Но вместе мы пробыли только до конца января. Опять обращаюсь к дневнику.
29.01.09, пятница. Тель-Авив.
Сегодня мне на работу позвонил адвокат Франсуа мэтр Вилар. Необходимо мое присутствие при вскрытии завещания. Он не объяснил, почему его так долго не вскрывали. Но он знает, что я числюсь среди наследников. Поэтому должна прибыть в Париж не позже второго февраля. Не поняла, почему я среди наследников, ведь он должен бы все оставить Пьеру. Но придется ехать. Как я объясню это Игорю?
25.07.18. Лимере.
Да, объяснила, сказала, что это только на неделю и сразу вернусь. Рука у него зажила быстро. Эти дни Игорь ходил на перевязки амбулаторно. Войска уже были выведены из Газы, и ему пора было вернуться в батальон. Он захотел было вернуться в кибуц, но я попросила возвращаться при увольнениях в мою квартиру. Нехотя согласился.

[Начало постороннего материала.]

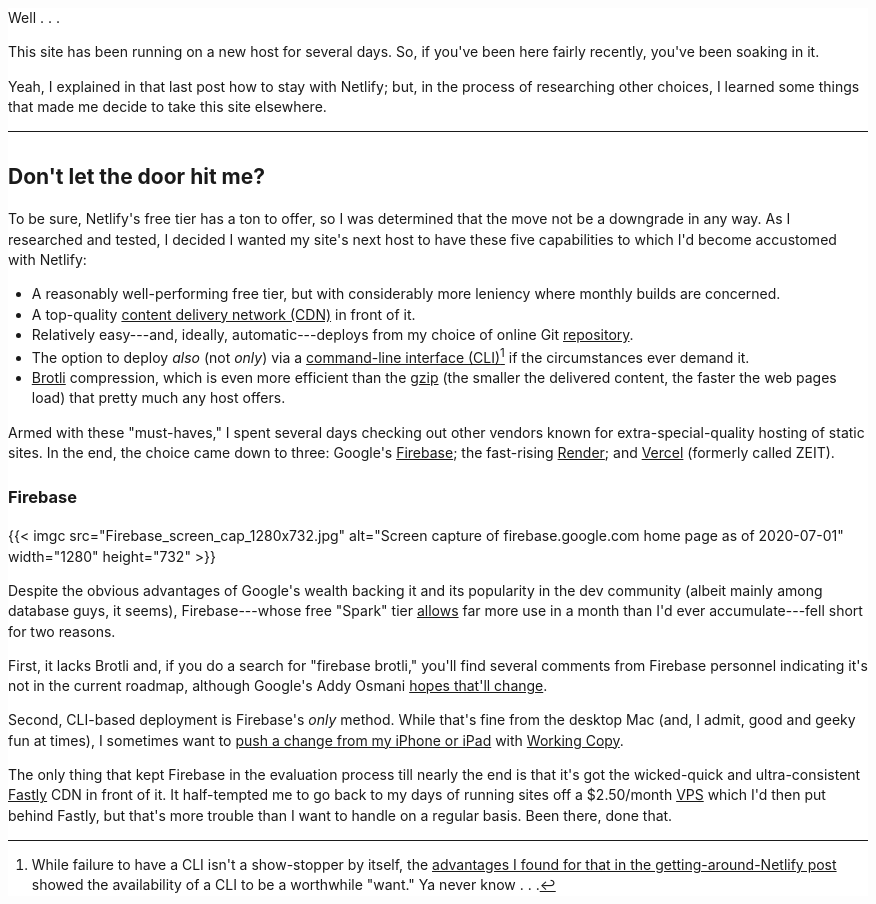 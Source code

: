 Well&nbsp;.&nbsp;.&nbsp;.

This site has been running on a new host for several days. So, if you've been here fairly recently, you've been soaking in it.

Yeah, I explained in that last post how to stay with Netlify; but, in the process of researching other choices, I learned some things that made me decide to take this site elsewhere.

----

## Don't let the door hit me?

To be sure, Netlify's free tier has a ton to offer, so I was determined that the move not be a downgrade in any way. As I researched and tested, I decided I wanted my site's next host to have these five capabilities to which I'd become accustomed with Netlify:
- A reasonably well-performing free tier, but with considerably more leniency where monthly builds are concerned.
- A top-quality [content delivery network (CDN)](https://techterms.com/definition/cdn) in front of it.
- Relatively easy---and, ideally, automatic---deploys from my choice of online Git [repository](https://techterms.com/definition/repository).
- The option to deploy *also* (not *only*) via a [command-line interface (CLI)](https://en.wikipedia.org/wiki/Command-line_interface)[^CLIstuff] if the circumstances ever demand it.
- [Brotli](https://opensource.googleblog.com/2015/09/introducing-brotli-new-compression.html) compression, which is even more efficient than the [gzip](https://en.wikipedia.org/wiki/Gzip) (the smaller the delivered content, the faster the web pages load) that pretty much any host offers.

[^CLIstuff]: While failure to have a CLI isn't a show-stopper by itself, the [advantages I found for that in the getting-around-Netlify post](/posts/2020/06/o-say-can-you-ci-cd/) showed the availability of a CLI to be a worthwhile "want." Ya never know&nbsp;.&nbsp;.&nbsp;.

Armed with these "must-haves," I spent several days checking out other vendors known for extra-special-quality hosting of static sites. In the end, the choice came down to three: Google's [Firebase](https://firebase.google.com); the fast-rising [Render](https://render.com); and [Vercel](https://vercel.com) (formerly called ZEIT).

### Firebase

{{< imgc src="Firebase_screen_cap_1280x732.jpg" alt="Screen capture of firebase.google.com home page as of 2020-07-01" width="1280" height="732" >}}

Despite the obvious advantages of Google's wealth backing it and its popularity in the dev community (albeit mainly among database guys, it seems), Firebase---whose free "Spark" tier [allows](https://firebase.google.com/pricing) far more use in a month than I'd ever accumulate---fell short for two reasons.

First, it lacks Brotli and, if you do a search for "firebase brotli," you'll find several comments from Firebase personnel indicating it's not in the current roadmap, although Google's Addy Osmani [hopes that'll change](https://twitter.com/addyosmani/status/1109949485965180928).

Second, CLI-based deployment is Firebase's *only* method. While that's fine from the desktop Mac (and, I admit, good and geeky fun at times), I sometimes want to [push a change from my iPhone or iPad](/posts/2019/07/roger-copy) with [Working Copy](https://workingcopyapp.com/).

The only thing that kept Firebase in the evaluation process till nearly the end is that it's got the wicked-quick and ultra-consistent [Fastly](https://fastly.com) CDN in front of it. It half-tempted me to go back to my days of running sites off a $2.50/month [VPS](https://techterms.com/definition/vps) which I'd then put behind Fastly, but that's more trouble than I want to handle on a regular basis. Been there, done that.


[^Jobs]: This was, as all we old Mac geeks recognized, an homage to what the late Steve Jobs did in the 2005 event when he announced the transition from PowerPC CPUs to Intel CPUs. In an attempt to allay developers’ concerns about how smoothly Apple could execute such a massive change, Jobs joked that the Mac had "been living a double life" for years---that is, a dedicated team had been secretly developing Intel-compatible Mac hardware and OS versions, just in case such a transition ever became necessary---and that the Mac with which he'd worked since the show's beginning was, indeed, running on an Intel CPU.
[^nextSSG]: Next.js isn't an SSG, although it can do that sort of thing, particularly since the [release of Next.js 9.3](https://nextjs.org/blog/next-9-3).
[^fbBuild]: There's no way to compare this to how Firebase works, by the way, because you do its builds on a separate system---whether that's your own computer or, say, GitHub or GitLab.
[^hiRes]: Indeed, I took advantage of Vercel's added oomph to raise the quality of the *original* images from which my build creates responsive images, after seeing [this Twitter conversation](https://twitter.com/jensimmons/status/1276187305401860097). That said, the [move to Cloudinary](/posts/2020/07/transformed/) rendered that consideration moot, as the 2020-07-31 addendum to this post explains.
[^affil]: Affiliate link. If you use it to get started with Fathom, you'll receive a $10 credit on your first invoice and I'll get a commission.
[^opportunity]: I would end up staying there for nearly seventeen years and might still be there to this day, had a nasty budget cut not ended that part of my career. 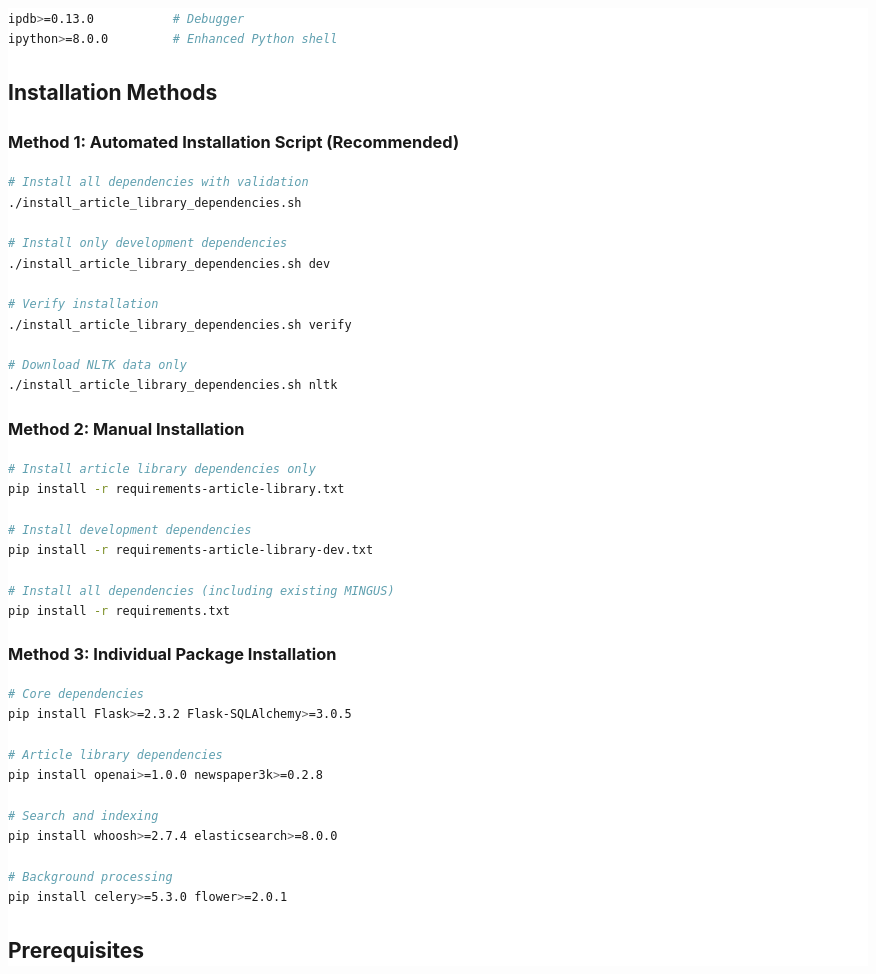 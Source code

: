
 ```bash
ipdb>=0.13.0           # Debugger
ipython>=8.0.0         # Enhanced Python shell
```

## Installation Methods

### Method 1: Automated Installation Script (Recommended)
```bash
# Install all dependencies with validation
./install_article_library_dependencies.sh

# Install only development dependencies
./install_article_library_dependencies.sh dev

# Verify installation
./install_article_library_dependencies.sh verify

# Download NLTK data only
./install_article_library_dependencies.sh nltk
```

### Method 2: Manual Installation
```bash
# Install article library dependencies only
pip install -r requirements-article-library.txt

# Install development dependencies
pip install -r requirements-article-library-dev.txt

# Install all dependencies (including existing MINGUS)
pip install -r requirements.txt
```

### Method 3: Individual Package Installation
```bash
# Core dependencies
pip install Flask>=2.3.2 Flask-SQLAlchemy>=3.0.5

# Article library dependencies
pip install openai>=1.0.0 newspaper3k>=0.2.8

# Search and indexing
pip install whoosh>=2.7.4 elasticsearch>=8.0.0

# Background processing
pip install celery>=5.3.0 flower>=2.0.1
```

## Prerequisites
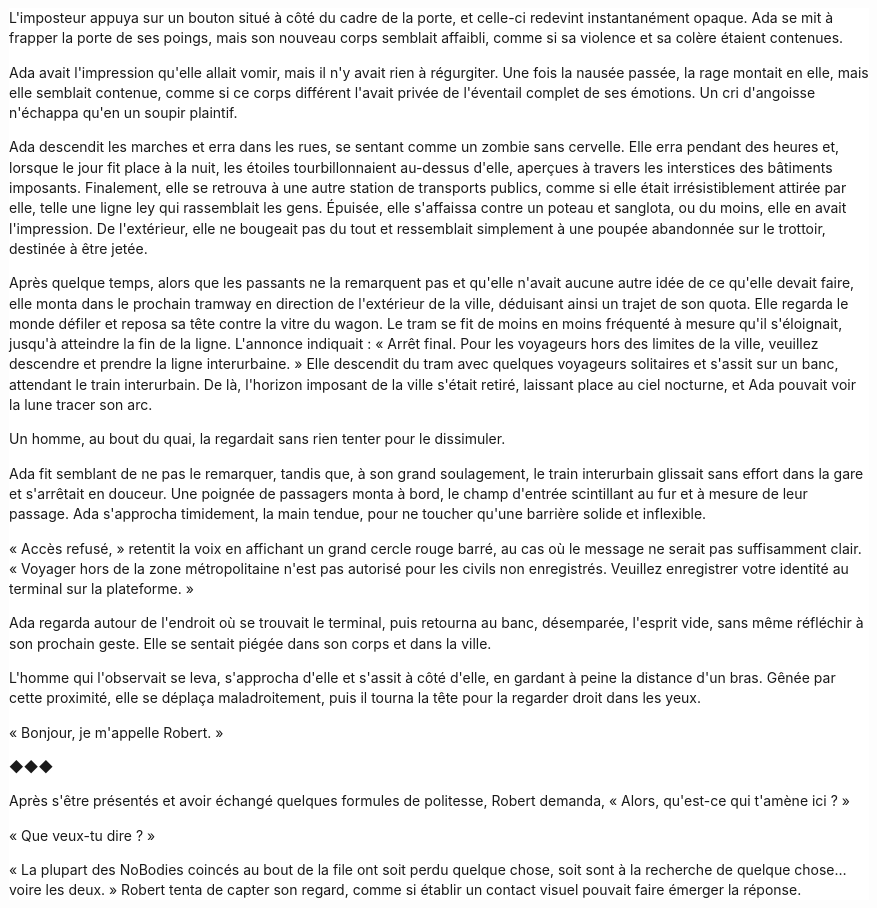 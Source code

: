 L'imposteur appuya sur un bouton situé à côté du cadre de la porte, et celle-ci redevint instantanément opaque. Ada se mit à frapper la porte de ses poings, mais son nouveau corps semblait affaibli, comme si sa violence et sa colère étaient contenues.

Ada avait l'impression qu'elle allait vomir, mais il n'y avait rien à régurgiter. Une fois la nausée passée, la rage montait en elle, mais elle semblait contenue, comme si ce corps différent l'avait privée de l'éventail complet de ses émotions. Un cri d'angoisse n'échappa qu'en un soupir plaintif.

Ada descendit les marches et erra dans les rues, se sentant comme un zombie sans cervelle. Elle erra pendant des heures et, lorsque le jour fit place à la nuit, les étoiles tourbillonnaient au-dessus d'elle, aperçues à travers les interstices des bâtiments imposants. Finalement, elle se retrouva à une autre station de transports publics, comme si elle était irrésistiblement attirée par elle, telle une ligne ley qui rassemblait les gens. Épuisée, elle s'affaissa contre un poteau et sanglota, ou du moins, elle en avait l'impression. De l'extérieur, elle ne bougeait pas du tout et ressemblait simplement à une poupée abandonnée sur le trottoir, destinée à être jetée.

Après quelque temps, alors que les passants ne la remarquent pas et qu'elle n'avait aucune autre idée de ce qu'elle devait faire, elle monta dans le prochain tramway en direction de l'extérieur de la ville, déduisant ainsi un trajet de son quota. Elle regarda le monde défiler et reposa sa tête contre la vitre du wagon. Le tram se fit de moins en moins fréquenté à mesure qu'il s'éloignait, jusqu'à atteindre la fin de la ligne. L'annonce indiquait : « Arrêt final. Pour les voyageurs hors des limites de la ville, veuillez descendre et prendre la ligne interurbaine. » Elle descendit du tram avec quelques voyageurs solitaires et s'assit sur un banc, attendant le train interurbain. De là, l'horizon imposant de la ville s'était retiré, laissant place au ciel nocturne, et Ada pouvait voir la lune tracer son arc.

Un homme, au bout du quai, la regardait sans rien tenter pour le dissimuler.

Ada fit semblant de ne pas le remarquer, tandis que, à son grand soulagement, le train interurbain glissait sans effort dans la gare et s'arrêtait en douceur. Une poignée de passagers monta à bord, le champ d'entrée scintillant au fur et à mesure de leur passage. Ada s'approcha timidement, la main tendue, pour ne toucher qu'une barrière solide et inflexible.

« Accès refusé, » retentit la voix en affichant un grand cercle rouge barré, au cas où le message ne serait pas suffisamment clair. « Voyager hors de la zone métropolitaine n'est pas autorisé pour les civils non enregistrés. Veuillez enregistrer votre identité au terminal sur la plateforme. »

Ada regarda autour de l'endroit où se trouvait le terminal, puis retourna au banc, désemparée, l'esprit vide, sans même réfléchir à son prochain geste. Elle se sentait piégée dans son corps et dans la ville.

L'homme qui l'observait se leva, s'approcha d'elle et s'assit à côté d'elle, en gardant à peine la distance d'un bras. Gênée par cette proximité, elle se déplaça maladroitement, puis il tourna la tête pour la regarder droit dans les yeux.

« Bonjour, je m'appelle Robert. »

◆◆◆

Après s'être présentés et avoir échangé quelques formules de politesse, Robert demanda, « Alors, qu'est-ce qui t'amène ici ? »

« Que veux-tu dire ? »

« La plupart des NoBodies coincés au bout de la file ont soit perdu quelque chose, soit sont à la recherche de quelque chose… voire les deux. » Robert tenta de capter son regard, comme si établir un contact visuel pouvait faire émerger la réponse.
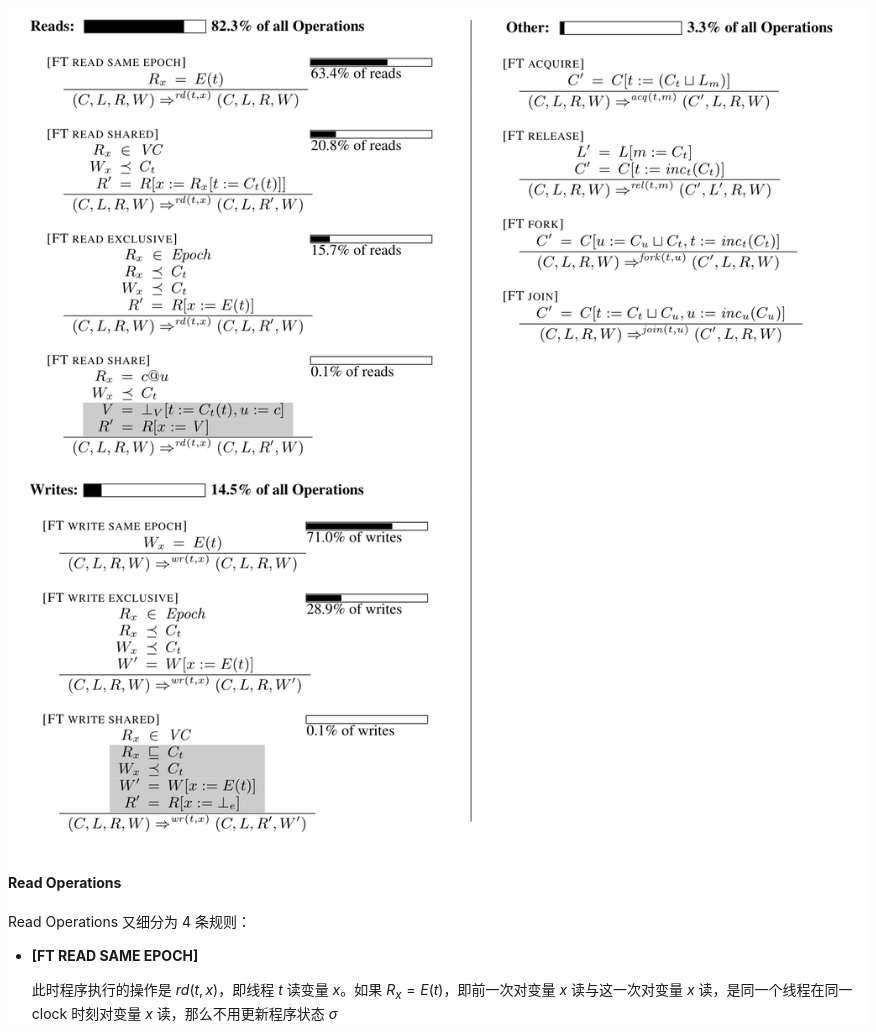 ![](./assets/Figure-3-FastTrackAlgo.png)

#### Read Operations

Read Operations 又细分为 4 条规则：

- **[FT READ SAME EPOCH]**
  
  此时程序执行的操作是 $rd(t, x)$，即线程 $t$ 读变量 $x$。如果 $R_x = E(t)$，即前一次对变量 $x$ 读与这一次对变量 $x$ 读，是同一个线程在同一 clock 时刻对变量 $x$ 读，那么不用更新程序状态 $\sigma$
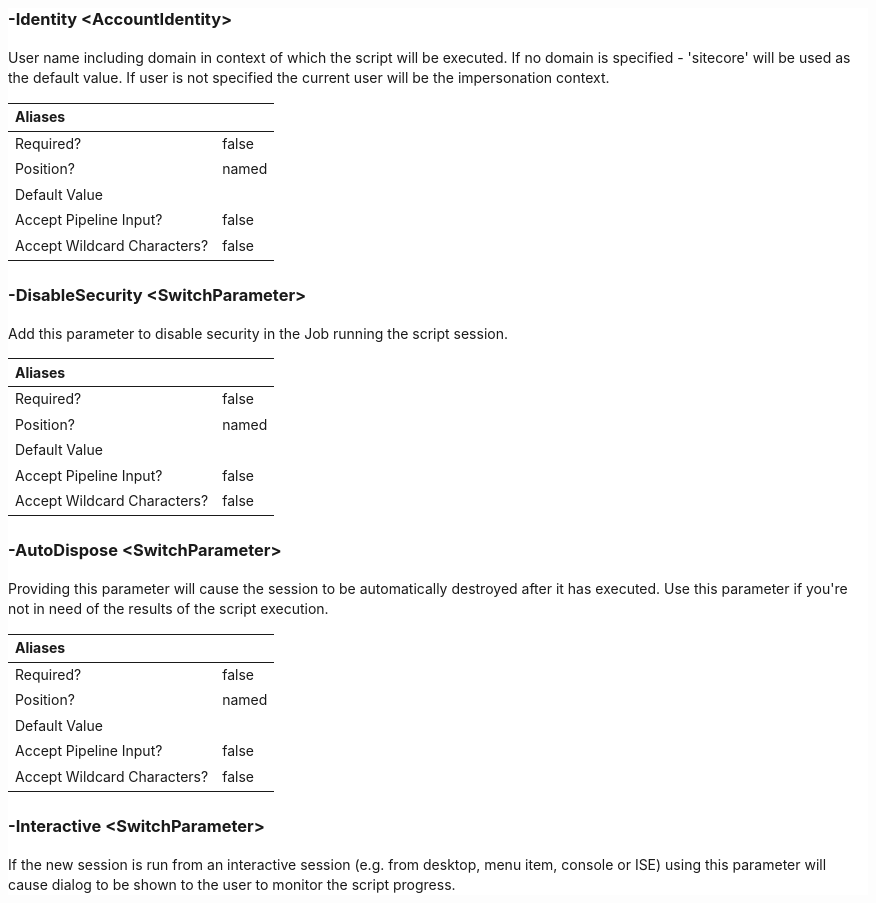 ### -Identity  &lt;AccountIdentity&gt;

User name including domain in context of which the script will be executed. If no domain is specified - 'sitecore' will be used as the default value. If user is not specified the current user will be the impersonation context.

| Aliases |  |
| :--- | :--- |
| Required? | false |
| Position? | named |
| Default Value |  |
| Accept Pipeline Input? | false |
| Accept Wildcard Characters? | false |

### -DisableSecurity  &lt;SwitchParameter&gt;

Add this parameter to disable security in the Job running the script session.

| Aliases |  |
| :--- | :--- |
| Required? | false |
| Position? | named |
| Default Value |  |
| Accept Pipeline Input? | false |
| Accept Wildcard Characters? | false |

### -AutoDispose  &lt;SwitchParameter&gt;

Providing this parameter will cause the session to be automatically destroyed after it has executed. Use this parameter if you're not in need of the results of the script execution.

| Aliases |  |
| :--- | :--- |
| Required? | false |
| Position? | named |
| Default Value |  |
| Accept Pipeline Input? | false |
| Accept Wildcard Characters? | false |

### -Interactive  &lt;SwitchParameter&gt;

If the new session is run from an interactive session \(e.g. from desktop, menu item, console or ISE\) using this parameter will cause dialog to be shown to the user to monitor the script progress.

Все эти дни видела изменения в его поведении. Опасалась, что это связано со мной, но это был только результат ужасов войны. Даже неделя, если это неделя непрерывных ближних боев, оставляет слишком большое воздействие на психику, тем более на психику молодых парней.
26.07.18. Лимере.
Ничего за день не случилось, тихий летний день, вечером накормила Пьера, осталась одна и, как к наркотику, обратилась к дневнику.
03.02.09, вторник. Париж.
Вчера состоялось вскрытие завещания Франсуа. В основном он завещал все мне и Пьеру, родственникам первой его, умершей более двадцати лет назад жены, завещаны небольшие деньги и ее драгоценности, хранившиеся в Лимере все эти годы. А я и не знала о них. Я многое не знала, оказывается, Франсуа очень заботился о том, чтобы налоги были минимальны. Например, квартира в Париже на пятьдесят процентов принадлежала мне, поэтому налог платить нужно было только с половины ее стоимости, мне же принадлежала половина его вкладов в ценные бумаги. Программа для обеспечения образования Пьера облагалась минимальным налогом. Было предусмотрено много тонкостей для снижения налога на владение виноградником. И все равно налог, как сказал мне мэтр Вилар, будет значительный. Но на выплату его предоставляется отсрочка не менее шести месяцев, за которые можно без потерь продать часть ценных бумаг, – продать пришлось почти половину. Опекунство над Пьером автоматически предоставляется мне, как его матери. Мэтр Вилар объяснил, что, несмотря на налоги, мы с Пьером обеспечены, то есть намекнул на целесообразность отказаться от работы и целиком посвятить себя воспитанию Пьера. Мы с Пьером вернулись в свою, да, она опять моя, парижскую квартиру. Такое впечатление, что в ней ничего не изменилась за эти восемь лет. Потом был непростой разговор с Пьером.
26.07.18. Лимере.
Я хорошо помню этот разговор. Я уходила от Франсуа, когда Пьеру было пять лет. Естественно, просила Франсуа отдать мне Пьера. Но это был единственный случай, когда он отказал мне. Отказал жестко и безоговорочно: «Ты не сможешь в Израиле дать Пьеру то, что он имеет во Франции. Кроме того – он католик». Франсуа не запрещал мне общение с сыном, более того, на мой день рождения и на праздники звонил и передавал трубку Пьеру, чтобы тот поздравил мать. А с 2005 года, когда ему исполнилось десять лет, Пьер сам иногда звонил мне, делился своими нехитрыми новостями. Кажется, я оставалась для него матерью. Он недоумевал, почему мы живем порознь, но ни разу не упрекнул меня в этом. Франсуа так и не рассказал ему, что это я решилась на разрыв, на репатриацию в Израиль, когда созналась Франсуа, что изменяю ему. На самом деле, Франсуа догадывался обо всем, да и трудно было не догадаться, но терпел, надеясь, что мое «заблуждение», так он назвал это при нашем объяснении, пройдет, и я вернусь в семью. Возможно, если бы он рвал и метал, обзывал меня последними словами, которые я заслуживала, я бы смирилась, осталась с ним и Пьером. Но это «непротивление злу» возмутило меня тогда больше всего.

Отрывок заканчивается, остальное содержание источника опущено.